Die beschriebene Szene, die sich ungefähr so im St.Galler Nachtleben abspielte, ist keine Ausnahme. Beobachtungen von FM1Today zeigen, dass es diverse Bars gibt, welche die Kontaktlisten öffentlich auflegen. Das ist verboten. Allgemein ist es nicht erlaubt, Listen so zu führen, dass Gäste Kontaktdaten von anderen Gästen sehen können.

Hugo Wyler ist Sprecher des Eidgenössischen Datenschutzbeauftragten EDÖB. Dieser ist für datenschutzrechtliche Anliegen zwischen Privatpersonen zuständig und somit auch dafür, dass die Clubs die datenschutzrechtlichen Bestimmungen einhalten. «Die Daten, die Gäste angeben, dürfen nur Personen sehen, welche die Daten im Falle eines Contact Tracings an die Behörden weitergeben», sagt Wyler.

Dass Bars dennoch solche Listen öffentlich auflegen, sei kaum zu verhindern: «Wir können nicht alle Restaurants und Clubs, alle 140'000 Betriebe abklappern und täglich kontrollieren.» Die Behörde wurde rund um das Coronavirus vom Gesetzgeber so ausgestattet, dass sie bei wirklich grossen Fällen einschreiten kann.

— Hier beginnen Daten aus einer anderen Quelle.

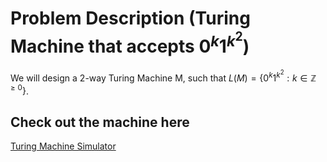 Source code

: # Problem Description (Turing Machine that accepts $0^k1^{k^2}$)

We will design a 2-way Turing Machine M, such that $L(M)=\{0^k1^{k^2}:k\in \mathbb{Z}^{\geq 0}\}$.

## Check out the machine here
[Turing Machine Simulator](https://morphett.info/turing/turing.html?e385ca57971be1578eeb045a69b9ebda)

Behörde kann keine Bussen verteilen

Zwar kümmert sich die Behörde auch um kleine Fälle, bei denen es krasse Widersprüche gibt, aber selbst der eidgenössische Datenschutzbeauftragte kann nicht mehr tun, als die Betriebe zu ermahnen. «Von Gesetzes wegen dürfen wir als Datenschutzbeauftragte keine Bussen verteilen.» Sollten Club- oder Bargäste eine Verletzung ihrer Persönlichkeitsrechte vermuten, können sie als Privatperson auf dem zivilrechtlichen Weg wegen datenschutzwidrigen Verhaltens klagen. Bei so einem kleinen Fall bringe das aber wenig. «Wir raten den Besuchern, den Betreiber auf den Verstoss aufmerksam zu machen oder sich an uns zu wenden.» Häufig liessen Betreiber mit sich reden.

Gänzlich auf das Angeben von Daten zu verzichten, geht nicht. «Wenn ein Schutzkonzept das Angeben von Kontaktdaten vorsieht, ist der Gast dazu verpflichtet.» Keine Angaben, kein Anlass. Werden aus Angst eines Missbrauchs falsche Daten hinterlegt, sind keine Kontrollen und Bussen mehr möglich und das Contact Tracing wird ad absurdum geführt.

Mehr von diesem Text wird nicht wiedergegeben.